Items from a data source —
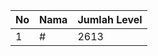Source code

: | No | Nama            | Jumlah Level |
|----|-----------------|--------------|
| 1  | #    |    2613        |
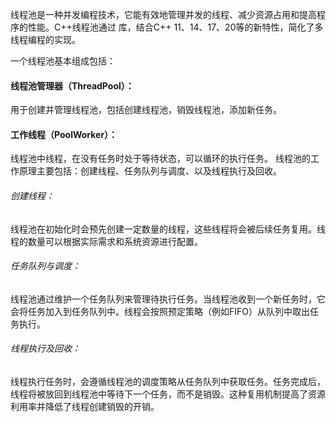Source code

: 线程池是一种并发编程技术，它能有效地管理并发的线程、减少资源占用和提高程序的性能。C++线程池通过 库，结合C++ 11、14、17、20等的新特性，简化了多线程编程的实现。

一个线程池基本组成包括：

#### 线程池管理器（ThreadPool）：

用于创建并管理线程池，包括创建线程池，销毁线程池，添加新任务。 

#### 工作线程（PoolWorker）：

线程池中线程，在没有任务时处于等待状态，可以循环的执行任务。 线程池的工作原理主要包括：创建线程、任务队列与调度、以及线程执行及回收。

###### 创建线程：

线程池在初始化时会预先创建一定数量的线程，这些线程将会被后续任务复用。线程的数量可以根据实际需求和系统资源进行配置。 

###### 任务队列与调度：

线程池通过维护一个任务队列来管理待执行任务。当线程池收到一个新任务时，它会将任务加入到任务队列中。线程会按照预定策略（例如FIFO）从队列中取出任务执行。 

###### 线程执行及回收：

线程执行任务时，会遵循线程池的调度策略从任务队列中获取任务。任务完成后，线程将被放回到线程池中等待下一个任务，而不是销毁。这种复用机制提高了资源利用率并降低了线程创建销毁的开销。
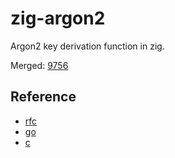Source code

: # zig-argon2

Argon2 key derivation function in zig.

Merged: [9756](https://github.com/ziglang/zig/pull/9756)

## Reference
- [rfc](https://tools.ietf.org/id/draft-irtf-cfrg-argon2-13.html)
- [go](https://github.com/golang/crypto/tree/master/argon2)
- [c](https://github.com/P-H-C/phc-winner-argon2)
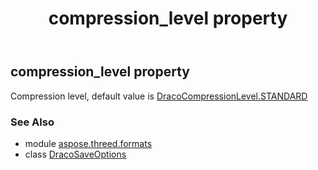 ﻿---
title: compression_level property
second_title: Aspose.3D for Python via .NET API References
description: 
type: docs
weight: 40
url: /python-net/aspose.threed.formats/dracosaveoptions/compression_level/
is_root: false
---

## compression_level property


Compression level, default value is [DracoCompressionLevel.STANDARD](/3d/python-net/aspose.threed.formats/dracocompressionlevel#STANDARD)

### See Also
* module [aspose.threed.formats](../../)
* class [DracoSaveOptions](/3d/python-net/aspose.threed.formats/dracosaveoptions)
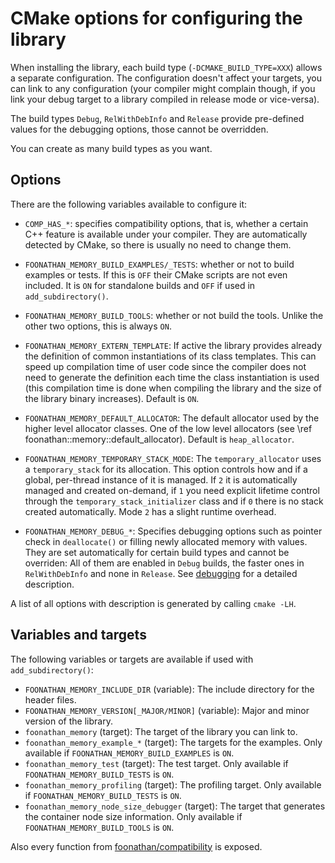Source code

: # CMake options for configuring the library

When installing the library, each build type (`-DCMAKE_BUILD_TYPE=XXX`) allows a separate configuration.
The configuration doesn't affect your targets, you can link to any configuration (your compiler might complain though, if you link your debug target to a library compiled in release mode or vice-versa).

The build types `Debug`, `RelWithDebInfo` and `Release` provide pre-defined values for the debugging options,
those cannot be overridden.

You can create as many build types as you want.

## Options

There are the following variables available to configure it:

* `COMP_HAS_*`: specifies compatibility options, that is, whether a certain C++ feature is available under your compiler. They are automatically detected by CMake, so there is usually no need to change them.

* `FOONATHAN_MEMORY_BUILD_EXAMPLES/_TESTS`: whether or not to build examples or tests. If this is `OFF` their CMake scripts are not even included. It is `ON` for standalone builds and `OFF` if used in `add_subdirectory()`.
* `FOONATHAN_MEMORY_BUILD_TOOLS`: whether or not build the tools. Unlike the other two options, this is always `ON`.

* `FOONATHAN_MEMORY_EXTERN_TEMPLATE`: If active the library provides already the definition of common instantiations of its class templates. This can speed up compilation time of user code since the compiler does not need to generate the definition each time the class instantiation is used (this compilation time is done when compiling the library and the size of the library binary increases). Default is `ON`.

* `FOONATHAN_MEMORY_DEFAULT_ALLOCATOR`: The default allocator used by the higher level allocator classes. One of the low level allocators (see \ref foonathan::memory::default_allocator). Default is `heap_allocator`.
* `FOONATHAN_MEMORY_TEMPORARY_STACK_MODE`: The `temporary_allocator` uses a `temporary_stack` for its allocation.
This option controls how and if a global, per-thread instance of it is managed.
If `2` it is automatically managed and created on-demand, if `1` you need explicit lifetime control through the `temporary_stack_initializer` class and if `0` there is no stack created automatically.
Mode `2` has a slight runtime overhead.

* `FOONATHAN_MEMORY_DEBUG_*`: Specifies debugging options such as pointer check in `deallocate()` or filling newly allocated memory with values. They are set automatically for certain build types and cannot be overriden: All of them are enabled in `Debug` builds, the faster ones in `RelWithDebInfo` and none in `Release`. See [debugging](md_doc_debug_error.html#debugging) for a detailed description.

A list of all options with description is generated by calling `cmake -LH`.

## Variables and targets

The following variables or targets are available if used with `add_subdirectory()`:

* `FOONATHAN_MEMORY_INCLUDE_DIR` (variable): The include directory for the header files.
* `FOONATHAN_MEMORY_VERSION[_MAJOR/MINOR]` (variable): Major and minor version of the library.
* `foonathan_memory` (target): The target of the library you can link to.
* `foonathan_memory_example_*` (target): The targets for the examples. Only available if `FOONATHAN_MEMORY_BUILD_EXAMPLES` is `ON`.
* `foonathan_memory_test` (target): The test target. Only available if `FOONATHAN_MEMORY_BUILD_TESTS` is `ON`.
* `foonathan_memory_profiling` (target): The profiling target. Only available if `FOONATHAN_MEMORY_BUILD_TESTS` is `ON`.
* `foonathan_memory_node_size_debugger` (target): The target that generates the container node size information. Only available if `FOONATHAN_MEMORY_BUILD_TOOLS` is `ON`.

Also every function from [foonathan/compatibility] is exposed.

[foonathan/compatibility]: https://github.com/foonathan/compatiblity
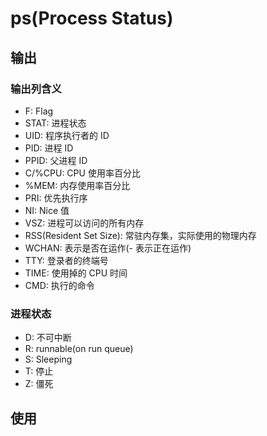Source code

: # ps(Process Status)

## 输出

### 输出列含义

- F: Flag
- STAT: 进程状态
- UID: 程序执行者的 ID
- PID: 进程 ID
- PPID: 父进程 ID
- C/%CPU: CPU 使用率百分比
- %MEM: 内存使用率百分比
- PRI: 优先执行序
- NI: Nice 值
- VSZ: 进程可以访问的所有内存
- RSS(Resident Set Size): 常驻内存集，实际使用的物理内存
- WCHAN: 表示是否在运作(- 表示正在运作)
- TTY: 登录者的终端号
- TIME: 使用掉的 CPU 时间
- CMD: 执行的命令

### 进程状态

- D: 不可中断
- R: runnable(on run queue)
- S: Sleeping
- T: 停止
- Z: 僵死

## 使用
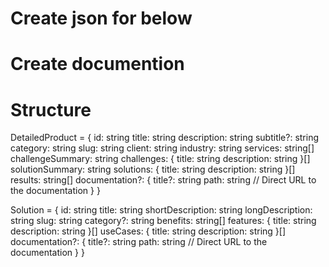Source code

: # Create json for below

# Create documention

# Structure

DetailedProduct = {
id: string
title: string
description: string
subtitle?: string
category: string
slug: string
client: string
industry: string
services: string[]
challengeSummary: string
challenges: {
title: string
description: string
}[]
solutionSummary: string
solutions: {
title: string
description: string
}[]
results: string[]
documentation?: {
title?: string
path: string // Direct URL to the documentation
}
}

Solution = {
id: string
title: string
shortDescription: string
longDescription: string
slug: string
category?: string
benefits: string[]
features: {
title: string
description: string
}[]
useCases: {
title: string
description: string
}[]
documentation?: {
title?: string
path: string // Direct URL to the documentation
}
}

Exercise —
Each line in the entries above that includes the string "debugging" adds to the count; state that count only.

Task response —
2